Well, I had previously started a thread focused just on the pain of being a hiring manager. Here goes some further random thoughts on this and experiences/thoughts as someone who is casually looking for opportunities as well. Feel free to vent your spleen - I heard it's good for one's health :)
Being a hiring manager/dealing with corporate HR (mostly idiots)
a) I get the need for JD standardisation and the need to get across our values blah blah but when I am hiring for a relatively beefy professional role where the usual applicant is either a lawyer or chartered accountant, please don't insult their intelligence by putting in all these "feel good" drivel about living our values and so forth into the JD. I know I'll never win this battle. And JDs for team-member roles that are 6 to 7 pages long? Oh please spare me.
b) If some HR/"talent acquisitions" muppet insists on pre-screening applicants and producing the interview shortlist (mercifully I have somehow either become too difficult for HR to deal with or my manager has made enough noises that I am now left alone to do this for my roles), at least extend the applicants the courtesy of reading their CVs properly. Don't waste people's time with routine phone-screening stuff that requires them to repeat what is already on their CV.
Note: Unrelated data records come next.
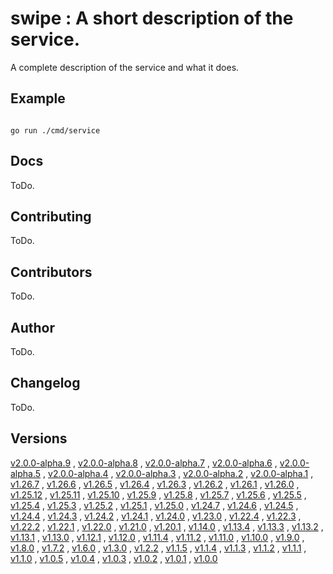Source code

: # swipe : A short description of the service. <code></code>
A complete description of the service and what it does.

## Example

<code>
go run ./cmd/service
</code>

## Docs

ToDo.

## Contributing

ToDo.

## Contributors

ToDo.

## Author

ToDo.

## Changelog

ToDo.

## Versions

[v2.0.0-alpha.9](https://github.com/swipe-io/swipe/v2/fixtures/ServiceRESTMulti/app/tree/v2.0.0-alpha.9)
, [v2.0.0-alpha.8](https://github.com/swipe-io/swipe/v2/fixtures/ServiceRESTMulti/app/tree/v2.0.0-alpha.8)
, [v2.0.0-alpha.7](https://github.com/swipe-io/swipe/v2/fixtures/ServiceRESTMulti/app/tree/v2.0.0-alpha.7)
, [v2.0.0-alpha.6](https://github.com/swipe-io/swipe/v2/fixtures/ServiceRESTMulti/app/tree/v2.0.0-alpha.6)
, [v2.0.0-alpha.5](https://github.com/swipe-io/swipe/v2/fixtures/ServiceRESTMulti/app/tree/v2.0.0-alpha.5)
, [v2.0.0-alpha.4](https://github.com/swipe-io/swipe/v2/fixtures/ServiceRESTMulti/app/tree/v2.0.0-alpha.4)
, [v2.0.0-alpha.3](https://github.com/swipe-io/swipe/v2/fixtures/ServiceRESTMulti/app/tree/v2.0.0-alpha.3)
, [v2.0.0-alpha.2](https://github.com/swipe-io/swipe/v2/fixtures/ServiceRESTMulti/app/tree/v2.0.0-alpha.2)
, [v2.0.0-alpha.1](https://github.com/swipe-io/swipe/v2/fixtures/ServiceRESTMulti/app/tree/v2.0.0-alpha.1)
, [v1.26.7](https://github.com/swipe-io/swipe/v2/fixtures/ServiceRESTMulti/app/tree/v1.26.7)
, [v1.26.6](https://github.com/swipe-io/swipe/v2/fixtures/ServiceRESTMulti/app/tree/v1.26.6)
, [v1.26.5](https://github.com/swipe-io/swipe/v2/fixtures/ServiceRESTMulti/app/tree/v1.26.5)
, [v1.26.4](https://github.com/swipe-io/swipe/v2/fixtures/ServiceRESTMulti/app/tree/v1.26.4)
, [v1.26.3](https://github.com/swipe-io/swipe/v2/fixtures/ServiceRESTMulti/app/tree/v1.26.3)
, [v1.26.2](https://github.com/swipe-io/swipe/v2/fixtures/ServiceRESTMulti/app/tree/v1.26.2)
, [v1.26.1](https://github.com/swipe-io/swipe/v2/fixtures/ServiceRESTMulti/app/tree/v1.26.1)
, [v1.26.0](https://github.com/swipe-io/swipe/v2/fixtures/ServiceRESTMulti/app/tree/v1.26.0)
, [v1.25.12](https://github.com/swipe-io/swipe/v2/fixtures/ServiceRESTMulti/app/tree/v1.25.12)
, [v1.25.11](https://github.com/swipe-io/swipe/v2/fixtures/ServiceRESTMulti/app/tree/v1.25.11)
, [v1.25.10](https://github.com/swipe-io/swipe/v2/fixtures/ServiceRESTMulti/app/tree/v1.25.10)
, [v1.25.9](https://github.com/swipe-io/swipe/v2/fixtures/ServiceRESTMulti/app/tree/v1.25.9)
, [v1.25.8](https://github.com/swipe-io/swipe/v2/fixtures/ServiceRESTMulti/app/tree/v1.25.8)
, [v1.25.7](https://github.com/swipe-io/swipe/v2/fixtures/ServiceRESTMulti/app/tree/v1.25.7)
, [v1.25.6](https://github.com/swipe-io/swipe/v2/fixtures/ServiceRESTMulti/app/tree/v1.25.6)
, [v1.25.5](https://github.com/swipe-io/swipe/v2/fixtures/ServiceRESTMulti/app/tree/v1.25.5)
, [v1.25.4](https://github.com/swipe-io/swipe/v2/fixtures/ServiceRESTMulti/app/tree/v1.25.4)
, [v1.25.3](https://github.com/swipe-io/swipe/v2/fixtures/ServiceRESTMulti/app/tree/v1.25.3)
, [v1.25.2](https://github.com/swipe-io/swipe/v2/fixtures/ServiceRESTMulti/app/tree/v1.25.2)
, [v1.25.1](https://github.com/swipe-io/swipe/v2/fixtures/ServiceRESTMulti/app/tree/v1.25.1)
, [v1.25.0](https://github.com/swipe-io/swipe/v2/fixtures/ServiceRESTMulti/app/tree/v1.25.0)
, [v1.24.7](https://github.com/swipe-io/swipe/v2/fixtures/ServiceRESTMulti/app/tree/v1.24.7)
, [v1.24.6](https://github.com/swipe-io/swipe/v2/fixtures/ServiceRESTMulti/app/tree/v1.24.6)
, [v1.24.5](https://github.com/swipe-io/swipe/v2/fixtures/ServiceRESTMulti/app/tree/v1.24.5)
, [v1.24.4](https://github.com/swipe-io/swipe/v2/fixtures/ServiceRESTMulti/app/tree/v1.24.4)
, [v1.24.3](https://github.com/swipe-io/swipe/v2/fixtures/ServiceRESTMulti/app/tree/v1.24.3)
, [v1.24.2](https://github.com/swipe-io/swipe/v2/fixtures/ServiceRESTMulti/app/tree/v1.24.2)
, [v1.24.1](https://github.com/swipe-io/swipe/v2/fixtures/ServiceRESTMulti/app/tree/v1.24.1)
, [v1.24.0](https://github.com/swipe-io/swipe/v2/fixtures/ServiceRESTMulti/app/tree/v1.24.0)
, [v1.23.0](https://github.com/swipe-io/swipe/v2/fixtures/ServiceRESTMulti/app/tree/v1.23.0)
, [v1.22.4](https://github.com/swipe-io/swipe/v2/fixtures/ServiceRESTMulti/app/tree/v1.22.4)
, [v1.22.3](https://github.com/swipe-io/swipe/v2/fixtures/ServiceRESTMulti/app/tree/v1.22.3)
, [v1.22.2](https://github.com/swipe-io/swipe/v2/fixtures/ServiceRESTMulti/app/tree/v1.22.2)
, [v1.22.1](https://github.com/swipe-io/swipe/v2/fixtures/ServiceRESTMulti/app/tree/v1.22.1)
, [v1.22.0](https://github.com/swipe-io/swipe/v2/fixtures/ServiceRESTMulti/app/tree/v1.22.0)
, [v1.21.0](https://github.com/swipe-io/swipe/v2/fixtures/ServiceRESTMulti/app/tree/v1.21.0)
, [v1.20.1](https://github.com/swipe-io/swipe/v2/fixtures/ServiceRESTMulti/app/tree/v1.20.1)
, [v1.14.0](https://github.com/swipe-io/swipe/v2/fixtures/ServiceRESTMulti/app/tree/v1.14.0)
, [v1.13.4](https://github.com/swipe-io/swipe/v2/fixtures/ServiceRESTMulti/app/tree/v1.13.4)
, [v1.13.3](https://github.com/swipe-io/swipe/v2/fixtures/ServiceRESTMulti/app/tree/v1.13.3)
, [v1.13.2](https://github.com/swipe-io/swipe/v2/fixtures/ServiceRESTMulti/app/tree/v1.13.2)
, [v1.13.1](https://github.com/swipe-io/swipe/v2/fixtures/ServiceRESTMulti/app/tree/v1.13.1)
, [v1.13.0](https://github.com/swipe-io/swipe/v2/fixtures/ServiceRESTMulti/app/tree/v1.13.0)
, [v1.12.1](https://github.com/swipe-io/swipe/v2/fixtures/ServiceRESTMulti/app/tree/v1.12.1)
, [v1.12.0](https://github.com/swipe-io/swipe/v2/fixtures/ServiceRESTMulti/app/tree/v1.12.0)
, [v1.11.4](https://github.com/swipe-io/swipe/v2/fixtures/ServiceRESTMulti/app/tree/v1.11.4)
, [v1.11.2](https://github.com/swipe-io/swipe/v2/fixtures/ServiceRESTMulti/app/tree/v1.11.2)
, [v1.11.0](https://github.com/swipe-io/swipe/v2/fixtures/ServiceRESTMulti/app/tree/v1.11.0)
, [v1.10.0](https://github.com/swipe-io/swipe/v2/fixtures/ServiceRESTMulti/app/tree/v1.10.0)
, [v1.9.0](https://github.com/swipe-io/swipe/v2/fixtures/ServiceRESTMulti/app/tree/v1.9.0)
, [v1.8.0](https://github.com/swipe-io/swipe/v2/fixtures/ServiceRESTMulti/app/tree/v1.8.0)
, [v1.7.2](https://github.com/swipe-io/swipe/v2/fixtures/ServiceRESTMulti/app/tree/v1.7.2)
, [v1.6.0](https://github.com/swipe-io/swipe/v2/fixtures/ServiceRESTMulti/app/tree/v1.6.0)
, [v1.3.0](https://github.com/swipe-io/swipe/v2/fixtures/ServiceRESTMulti/app/tree/v1.3.0)
, [v1.2.2](https://github.com/swipe-io/swipe/v2/fixtures/ServiceRESTMulti/app/tree/v1.2.2)
, [v1.1.5](https://github.com/swipe-io/swipe/v2/fixtures/ServiceRESTMulti/app/tree/v1.1.5)
, [v1.1.4](https://github.com/swipe-io/swipe/v2/fixtures/ServiceRESTMulti/app/tree/v1.1.4)
, [v1.1.3](https://github.com/swipe-io/swipe/v2/fixtures/ServiceRESTMulti/app/tree/v1.1.3)
, [v1.1.2](https://github.com/swipe-io/swipe/v2/fixtures/ServiceRESTMulti/app/tree/v1.1.2)
, [v1.1.1](https://github.com/swipe-io/swipe/v2/fixtures/ServiceRESTMulti/app/tree/v1.1.1)
, [v1.1.0](https://github.com/swipe-io/swipe/v2/fixtures/ServiceRESTMulti/app/tree/v1.1.0)
, [v1.0.5](https://github.com/swipe-io/swipe/v2/fixtures/ServiceRESTMulti/app/tree/v1.0.5)
, [v1.0.4](https://github.com/swipe-io/swipe/v2/fixtures/ServiceRESTMulti/app/tree/v1.0.4)
, [v1.0.3](https://github.com/swipe-io/swipe/v2/fixtures/ServiceRESTMulti/app/tree/v1.0.3)
, [v1.0.2](https://github.com/swipe-io/swipe/v2/fixtures/ServiceRESTMulti/app/tree/v1.0.2)
, [v1.0.1](https://github.com/swipe-io/swipe/v2/fixtures/ServiceRESTMulti/app/tree/v1.0.1)
, [v1.0.0](https://github.com/swipe-io/swipe/v2/fixtures/ServiceRESTMulti/app/tree/v1.0.0)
c) Can I appeal to those people who have wild fantasies of themselves being capable of doing almost 90% of all advertised roles: you're dreaming. Apply only for jobs where you can honestly demonstrate most of the competencies and essential skills. Idiots who apply for everything is one of the reasons why everyone has to suffer the pain of modern recruitment practices.
Employers continue to dehumanise applicants and rarely do what they preach
a) I just cannot believe that employers here routinely believe it acceptable to take two weeks to tell someone whether they might be offered an interview. People get sick and take holidays blah blah, I hear? Make sure you plan your hiring so that the decision makers are around and actually making decisions ASAP after closing date. I determine my interview shortlist within 24 hours of closing date.
b) HR departments especially bang on about how unprofessional it is to have mistakes in your CV. What about this from my own employer? The standard form rejection e-mail to anyone not offered an interview has the usual drivel: "large number of applicants.....", "others more closely matching current requirements", and ends with a line saying that "I" am happy to discuss and offer feedback and is signed off as "[company] recruitment team". Three issues: most of our ads do not identify the recruiter, there isn't any general recruitment hotline that people can ring, and the sign off doesn't match the body of the text. A large number of hiring managers have complained about how unprofessional this is. Does anyone at HR care? Nope.
c) "We value transferable skills; 21st century workplaces require agile employers with a wide range of experiences blah blah blah". Don't make me laugh. Most people continue to make selections solely on the bases of (depending on the stages of hiring) keyword hits, whether someone has worked in the same industry before, and so on.
Dealing with recruitment agents
I am interested in exploring (potentially) leaving the banking and finance industry and working in risk/compliance roles elsewhere. I recently expressed interest in a role that largely manages the dealings with the relevant regulatory body on behalf of what the recruitment agent described as a large, reputable corporate in another field. To cut a long story short, after suffering the usual rubbish involving the agent not reading my CV properly, he said I didn't quite match what the company required. I relayed my experience to an acquaintance who managed to find out that it was his company that was hiring for this role.
My CV eventually went to the hiring manager, who was appalled that the agency's ad clearly referred to his company, despite the company terminating their relationship with the agency due to perceived poor performance. I have since learnt that it is common for some agencies to put up ads without authorisation in the hopes of getting good applicants (in their eyes) and then trying to leverage their way back into the good graces of the employer through dangling the candidates.
And the hiring manager has offered me an interview. I can frankly write a book about how much I hate recruitment agents.